Mr. John Cain adds (l.c., April, 1879, p. 106): “The women are called ‘hens’ by their husbands, and the male and female children ‘cock children’ and ‘hen children’ respectively.”
LI., [p. 99 n.] “M. Garnier informs me that Mien Kwé or Mien Tisong is the name always given in Yun Nan to that kingdom.”

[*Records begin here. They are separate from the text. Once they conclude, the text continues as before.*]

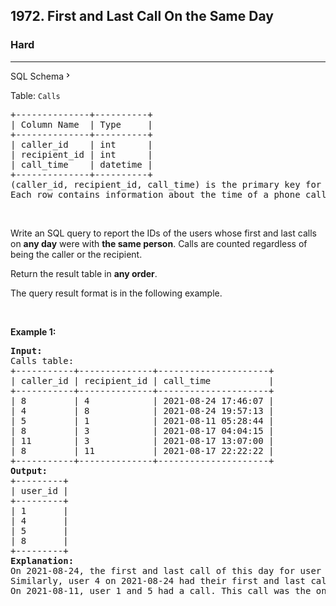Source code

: <h2>1972. First and Last Call On the Same Day</h2><h3>Hard</h3><hr><div class="sql-schema-wrapper__3VBi"><a class="sql-schema-link__3cEg">SQL Schema<svg viewBox="0 0 24 24" width="1em" height="1em" class="icon__1Md2"><path fill-rule="evenodd" d="M10 6L8.59 7.41 13.17 12l-4.58 4.59L10 18l6-6z"></path></svg></a></div><div><p>Table: <code>Calls</code></p>

<pre>+--------------+----------+
| Column Name  | Type     |
+--------------+----------+
| caller_id    | int      |
| recipient_id | int      |
| call_time    | datetime |
+--------------+----------+
(caller_id, recipient_id, call_time) is the primary key for this table.
Each row contains information about the time of a phone call between caller_id and recipient_id.
</pre>

<p>&nbsp;</p>

<p>Write an SQL query to report the IDs of the users whose first and last calls on <strong>any day</strong> were with <strong>the same person</strong>. Calls are counted regardless of being the caller or the recipient.</p>

<p>Return the result table in <strong>any order</strong>.</p>

<p>The query result format is in the following example.</p>

<p>&nbsp;</p>
<p><strong>Example 1:</strong></p>

<pre><strong>Input:</strong> 
Calls table:
+-----------+--------------+---------------------+
| caller_id | recipient_id | call_time           |
+-----------+--------------+---------------------+
| 8         | 4            | 2021-08-24 17:46:07 |
| 4         | 8            | 2021-08-24 19:57:13 |
| 5         | 1            | 2021-08-11 05:28:44 |
| 8         | 3            | 2021-08-17 04:04:15 |
| 11        | 3            | 2021-08-17 13:07:00 |
| 8         | 11           | 2021-08-17 22:22:22 |
+-----------+--------------+---------------------+
<strong>Output:</strong> 
+---------+
| user_id |
+---------+
| 1       |
| 4       |
| 5       |
| 8       |
+---------+
<strong>Explanation:</strong> 
On 2021-08-24, the first and last call of this day for user 8 was with user 4. User 8 should be included in the answer.
Similarly, user 4 on 2021-08-24 had their first and last call with user 8. User 4 should be included in the answer.
On 2021-08-11, user 1 and 5 had a call. This call was the only call for both of them on this day. Since this call is the first and last call of the day for both of them, they should both be included in the answer.
</pre>
</div>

Mien Tisong is surely faulty, and must likely be corrected in Mien Chung, proved especially at the Ming Period. (Pelliot, Bul. Ecole franç. Ext. Orient, IV., July–Sept, 1904, p. 772.)
LI., LII., [pp. 98] seq.
WAR AGAINST THE KING OF MIEN.
The late Edouard Huber of Hanoi, writing from Burmese sources, throws new light on this subject: “In the middle of the thirteenth century, the Burmese kingdom included Upper and Lower Burma, Arakan and Tenasserim; besides the Court of Pagan was paramount over several feudatory Shan states, until the valleys of the Yunnanese affluents of the Irawadi to the N.E., and until Zimmé at the least to the E. Narasīhapati, the last king of Pagan who reigned over the whole of this territory, had already to fight the Talaings of the Delta and the governor of Arakan who wished to be independent, when, in 1271, he refused to receive Kúblái’s ambassadors who had come to call upon him to recognize himself as a vassal of China. The first armed conflict took place during the spring of 1277 in the Nam Ti valley; it is the battle of Nga-çaung-khyam of the Burmese Chronicles, related by Marco Polo, who, by mistake, ascribes to Nasr ed-Din the merit of this first Chinese victory. During the winter of 1277–78, a second Chinese expedition with Nasr ed-Din at its head ended with the capture of Kaung sin, the Burmese stronghold commanding the defile of Bhamo. The Pagan Yazawin is the only Burmese Chronicle giving exactly the spot of this second encounter. During these two expeditions, the invaders had not succeeded in breaking through the thick veil of numerous small thai principalities which still stand to-day between Yun Nan and Burma proper. It was only in 1283 that the final crush took place, when a third expedition, whose chief was Siang-wu-ta-eul (Singtaur), retook the fort of Kaung sin and penetrated more into the south in the Irawadi Valley, but without reaching Pagan. King Narasīhapati evacuated Pagan before the impending advancing Chinese forces and fled to the Delta. In 1285 parleys for the establishment of a Chinese Protectorship were begun; but in the following year, King Narasīhapati was poisoned at Prome by his own son Sīhasūra. In 1287, a fourth Chinese expedition, with Prince Ye-sin Timur at its head, reached at last Pagan, having suffered considerable losses.... A fifth and last Chinese expedition took place during the autumn of 1300 when the Chinese army went down the Irawadi Valley and besieged Myin-Saing during the winter of 1300–1301. The Mongol officers of the staff having been bribed the siege was raised.” (Bul. Ecole franç. Extrême-Orient, Oct.–Dec., 1909, pp. 679–680; cf. also p. 651 n.)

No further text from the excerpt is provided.